4 Depth vs width—how do interviewers expect you to compare them?Medium
Answer: Depth (more layers) increases compositional power and hierarchical features; can help sample efficiency for some tasks but risks optimization issues. Width (more units per layer) increases capacity per layer; very wide shallow nets can also approximate functions. Trade-offs: data, compute, vanishing gradients, and inductive bias.
5 How many parameters in a linear layer from d_in to d_out?Easy
Answer: Weights: d_in × d_out. Bias: d_out. Total d_in × d_out + d_out. Mention this scales quickly for large fully connected layers.
params = d_in × d_out + d_out
6 What happens if you remove activations and only stack linear layers?Easy
Answer: A composition of linear maps is still linear. The entire deep stack collapses to a single affine transform—no extra expressive power vs one linear layer.
7 One hidden layer MLP—what can it approximate?Hard
Answer: With a suitable non-linearity and enough hidden units, a single-hidden-layer MLP can approximate many continuous functions on compact domains (universal approximation theme). In practice depth, data, and optimization matter—not only width.
8 How does a small MLP solve XOR?Medium
Answer: A hidden layer can form new features (e.g. AND-like combinations) so the output layer becomes linearly separable in that feature space. Classic example: 2 inputs → small hidden layer with non-linearity → output.
Sketch two hidden units as combining half-spaces—interviewers reward the intuition, not memorizing exact weights.
9 How does a batch dimension change MLP math?Medium
Answer: For batch size B, input is B × d_in. Linear layer: Y = XW + b (broadcast bias). Same weights for all batch rows—this is why matrix multiply is efficient on GPUs.
10 When prefer CNN over MLP for images?Medium
Answer: Images have local structure and translation patterns. CNNs use shared local filters—far fewer parameters and better inductive bias. A flat MLP on pixels ignores locality and scales poorly with resolution.

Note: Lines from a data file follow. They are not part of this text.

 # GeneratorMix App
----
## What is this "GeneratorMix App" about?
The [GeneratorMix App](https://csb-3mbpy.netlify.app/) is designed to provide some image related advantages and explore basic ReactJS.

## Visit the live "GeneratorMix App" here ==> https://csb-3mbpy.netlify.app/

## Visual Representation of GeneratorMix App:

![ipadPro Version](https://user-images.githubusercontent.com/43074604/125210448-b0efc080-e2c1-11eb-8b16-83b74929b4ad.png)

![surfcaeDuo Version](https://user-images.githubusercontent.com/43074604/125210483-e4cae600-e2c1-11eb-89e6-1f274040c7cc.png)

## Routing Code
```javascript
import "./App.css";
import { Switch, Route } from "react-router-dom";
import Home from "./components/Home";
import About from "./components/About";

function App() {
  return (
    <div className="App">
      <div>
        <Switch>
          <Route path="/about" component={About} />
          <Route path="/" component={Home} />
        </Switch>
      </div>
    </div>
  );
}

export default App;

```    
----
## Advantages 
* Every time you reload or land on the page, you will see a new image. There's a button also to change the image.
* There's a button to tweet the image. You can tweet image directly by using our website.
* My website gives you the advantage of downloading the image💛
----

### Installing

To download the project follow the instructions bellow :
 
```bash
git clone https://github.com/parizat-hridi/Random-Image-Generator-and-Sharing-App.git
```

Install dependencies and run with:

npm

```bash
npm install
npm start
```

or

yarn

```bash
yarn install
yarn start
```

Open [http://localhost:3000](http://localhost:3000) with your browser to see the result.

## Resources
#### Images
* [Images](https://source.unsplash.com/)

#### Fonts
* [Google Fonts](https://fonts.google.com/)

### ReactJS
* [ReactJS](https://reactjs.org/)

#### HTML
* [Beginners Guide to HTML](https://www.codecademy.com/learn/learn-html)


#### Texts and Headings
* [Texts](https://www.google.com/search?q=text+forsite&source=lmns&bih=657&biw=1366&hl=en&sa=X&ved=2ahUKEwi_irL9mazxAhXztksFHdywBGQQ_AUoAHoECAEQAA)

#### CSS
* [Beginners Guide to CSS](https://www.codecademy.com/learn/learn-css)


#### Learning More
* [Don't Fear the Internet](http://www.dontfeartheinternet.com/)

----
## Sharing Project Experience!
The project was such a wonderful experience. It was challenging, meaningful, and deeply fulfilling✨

11 Why do large MLPs overfit easily?Medium
Answer: High parameter count vs data lets the network memorize noise. Mitigate with regularization (L2, dropout), more data, early stopping, or architecture better matched to the problem.
12 Why does weight initialization matter in deep MLPs?Hard
Answer: Poor scaling can make activations explode or vanish layer-to-layer, giving useless gradients. Schemes like Xavier/He set variance based on fan-in/fan-out to keep signal scale stable at initialization.

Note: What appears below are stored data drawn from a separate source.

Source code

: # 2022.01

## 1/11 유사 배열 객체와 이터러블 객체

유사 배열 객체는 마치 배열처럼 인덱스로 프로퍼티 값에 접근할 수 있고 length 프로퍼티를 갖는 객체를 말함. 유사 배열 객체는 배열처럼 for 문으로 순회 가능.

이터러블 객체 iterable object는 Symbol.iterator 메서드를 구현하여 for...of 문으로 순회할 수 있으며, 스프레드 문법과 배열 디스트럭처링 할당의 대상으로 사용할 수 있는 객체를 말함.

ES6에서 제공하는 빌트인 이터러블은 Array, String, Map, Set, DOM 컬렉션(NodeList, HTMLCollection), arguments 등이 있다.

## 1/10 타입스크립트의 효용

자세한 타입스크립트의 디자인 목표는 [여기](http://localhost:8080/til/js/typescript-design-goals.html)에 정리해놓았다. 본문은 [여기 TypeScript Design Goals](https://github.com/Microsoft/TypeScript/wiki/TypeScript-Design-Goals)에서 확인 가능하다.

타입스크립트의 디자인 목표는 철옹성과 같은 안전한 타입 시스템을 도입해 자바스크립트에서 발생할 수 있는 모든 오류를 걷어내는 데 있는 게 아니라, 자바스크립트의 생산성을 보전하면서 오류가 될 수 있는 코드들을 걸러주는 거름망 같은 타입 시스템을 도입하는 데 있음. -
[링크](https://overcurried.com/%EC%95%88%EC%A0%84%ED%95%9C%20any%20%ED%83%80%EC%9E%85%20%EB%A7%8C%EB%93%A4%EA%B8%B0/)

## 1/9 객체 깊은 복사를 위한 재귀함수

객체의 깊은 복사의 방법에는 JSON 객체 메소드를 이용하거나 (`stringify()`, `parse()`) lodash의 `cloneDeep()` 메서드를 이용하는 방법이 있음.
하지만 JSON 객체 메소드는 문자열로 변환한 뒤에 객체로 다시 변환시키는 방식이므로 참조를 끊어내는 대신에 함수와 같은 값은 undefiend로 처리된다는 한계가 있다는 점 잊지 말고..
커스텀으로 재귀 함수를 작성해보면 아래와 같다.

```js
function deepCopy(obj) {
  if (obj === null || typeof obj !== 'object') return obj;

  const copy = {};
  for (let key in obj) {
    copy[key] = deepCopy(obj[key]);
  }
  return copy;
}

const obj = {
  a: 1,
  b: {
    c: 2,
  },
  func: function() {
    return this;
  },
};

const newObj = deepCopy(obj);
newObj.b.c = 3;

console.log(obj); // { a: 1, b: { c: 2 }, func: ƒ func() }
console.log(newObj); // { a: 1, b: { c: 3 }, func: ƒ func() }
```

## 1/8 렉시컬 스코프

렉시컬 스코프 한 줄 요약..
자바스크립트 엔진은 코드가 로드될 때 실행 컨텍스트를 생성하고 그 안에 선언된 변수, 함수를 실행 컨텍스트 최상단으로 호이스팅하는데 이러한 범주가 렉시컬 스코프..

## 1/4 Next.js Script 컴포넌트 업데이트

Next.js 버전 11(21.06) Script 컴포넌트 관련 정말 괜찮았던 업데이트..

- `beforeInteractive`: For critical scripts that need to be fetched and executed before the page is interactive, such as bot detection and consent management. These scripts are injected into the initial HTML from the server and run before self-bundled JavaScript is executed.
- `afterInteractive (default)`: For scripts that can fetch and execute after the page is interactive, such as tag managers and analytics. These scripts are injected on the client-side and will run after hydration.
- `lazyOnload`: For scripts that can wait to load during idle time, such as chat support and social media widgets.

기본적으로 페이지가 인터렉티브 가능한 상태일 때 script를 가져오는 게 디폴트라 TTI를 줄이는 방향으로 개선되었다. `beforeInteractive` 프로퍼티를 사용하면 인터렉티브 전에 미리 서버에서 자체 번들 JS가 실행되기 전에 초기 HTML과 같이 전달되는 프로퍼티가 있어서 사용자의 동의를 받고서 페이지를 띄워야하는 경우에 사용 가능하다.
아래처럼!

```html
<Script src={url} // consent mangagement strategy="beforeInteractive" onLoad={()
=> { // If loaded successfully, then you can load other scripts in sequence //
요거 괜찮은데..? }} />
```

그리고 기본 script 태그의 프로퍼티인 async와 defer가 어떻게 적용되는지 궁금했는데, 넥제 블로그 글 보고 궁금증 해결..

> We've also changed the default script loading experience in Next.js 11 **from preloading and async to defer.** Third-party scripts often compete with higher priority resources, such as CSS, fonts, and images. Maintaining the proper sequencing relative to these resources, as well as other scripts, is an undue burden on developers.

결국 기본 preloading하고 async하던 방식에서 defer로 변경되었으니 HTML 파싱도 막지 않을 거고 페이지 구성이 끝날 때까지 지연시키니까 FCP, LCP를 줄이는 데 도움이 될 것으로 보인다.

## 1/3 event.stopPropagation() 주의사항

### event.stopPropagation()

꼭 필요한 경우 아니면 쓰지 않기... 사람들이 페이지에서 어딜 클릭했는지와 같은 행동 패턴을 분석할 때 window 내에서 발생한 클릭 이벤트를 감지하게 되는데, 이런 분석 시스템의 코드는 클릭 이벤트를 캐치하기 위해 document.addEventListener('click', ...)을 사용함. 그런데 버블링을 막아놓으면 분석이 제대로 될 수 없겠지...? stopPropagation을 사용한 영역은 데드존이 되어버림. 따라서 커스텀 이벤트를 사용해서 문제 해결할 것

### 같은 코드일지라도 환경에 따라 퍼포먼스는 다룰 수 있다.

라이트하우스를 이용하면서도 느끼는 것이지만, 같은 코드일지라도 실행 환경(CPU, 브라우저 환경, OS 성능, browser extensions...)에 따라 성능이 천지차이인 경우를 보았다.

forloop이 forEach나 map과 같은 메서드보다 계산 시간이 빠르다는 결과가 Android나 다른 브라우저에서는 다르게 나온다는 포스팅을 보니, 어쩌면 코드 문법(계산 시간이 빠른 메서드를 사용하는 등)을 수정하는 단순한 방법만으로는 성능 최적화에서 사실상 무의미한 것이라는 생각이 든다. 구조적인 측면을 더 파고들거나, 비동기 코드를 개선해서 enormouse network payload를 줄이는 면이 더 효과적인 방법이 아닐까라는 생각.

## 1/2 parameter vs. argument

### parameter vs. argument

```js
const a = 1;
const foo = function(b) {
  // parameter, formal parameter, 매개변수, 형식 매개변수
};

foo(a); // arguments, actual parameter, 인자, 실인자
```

13 Typical output layer for multi-class classification?Easy
Answer: Linear logits followed by softmax (often applied inside loss for numerical stability). Training uses cross-entropy on probabilities or logits with log-softmax.

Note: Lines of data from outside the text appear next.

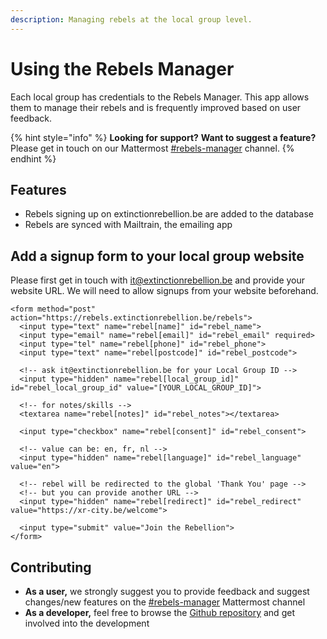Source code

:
 ```yaml
---
description: Managing rebels at the local group level.
---
```


# Using the Rebels Manager

Each local group has credentials to the Rebels Manager. This app allows them to manage their rebels and is frequently improved based on user feedback.

{% hint style="info" %}
**Looking for support?** **Want to suggest a feature?** Please get in touch on our Mattermost [\#rebels-manager](https://organise.earth/xrbelgium/channels/rebels-manager) channel.
{% endhint %}

## Features

* Rebels signing up on extinctionrebellion.be are added to the database
* Rebels are synced with Mailtrain, the emailing app

## Add a signup form to your local group website

Please first get in touch with it@extinctionrebellion.be and provide your website URL. We will need to allow signups from your website beforehand.

```markup
<form method="post" action="https://rebels.extinctionrebellion.be/rebels">
  <input type="text" name="rebel[name]" id="rebel_name">
  <input type="email" name="rebel[email]" id="rebel_email" required>
  <input type="tel" name="rebel[phone]" id="rebel_phone">
  <input type="text" name="rebel[postcode]" id="rebel_postcode">

  <!-- ask it@extinctionrebellion.be for your Local Group ID -->
  <input type="hidden" name="rebel[local_group_id]" id="rebel_local_group_id" value="[YOUR_LOCAL_GROUP_ID]">

  <!-- for notes/skills -->
  <textarea name="rebel[notes]" id="rebel_notes"></textarea>

  <input type="checkbox" name="rebel[consent]" id="rebel_consent">

  <!-- value can be: en, fr, nl -->
  <input type="hidden" name="rebel[language]" id="rebel_language" value="en">

  <!-- rebel will be redirected to the global 'Thank You' page -->
  <!-- but you can provide another URL -->
  <input type="hidden" name="rebel[redirect]" id="rebel_redirect" value="https://xr-city.be/welcome">

  <input type="submit" value="Join the Rebellion">
</form>
```

## Contributing

* **As a user,** we strongly suggest you to provide feedback and suggest changes/new features on the [\#rebels-manager](https://organise.earth/xrbelgium/channels/rebels-manager) Mattermost channel
* **As a developer,** feel free to browse the [Github repository](https://github.com/extinctionrebellion/RebelsManager) and get involved into the development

14 MLP for regression—output and loss?Easy
Answer: Often a linear output (no squashing) with MSE or Huber loss for real-valued targets. For bounded outputs you might use sigmoid scaling or tanh to a range.
15 When is an MLP still a reasonable first choice?Medium
Answer: Tabular or fixed-length feature vectors without strong spatial or sequential structure, baselines, or as a component inside larger models. For sequences use RNN/Transformer; for grids use CNN.

Quick review checklist

  • Define MLP, feedforward, and hidden layer roles.
  • Count parameters for a linear layer; explain linear-collapse without activations.
  • Contrast depth vs width; XOR + hidden layer story.
  • MLP vs CNN on images; regression vs classification heads.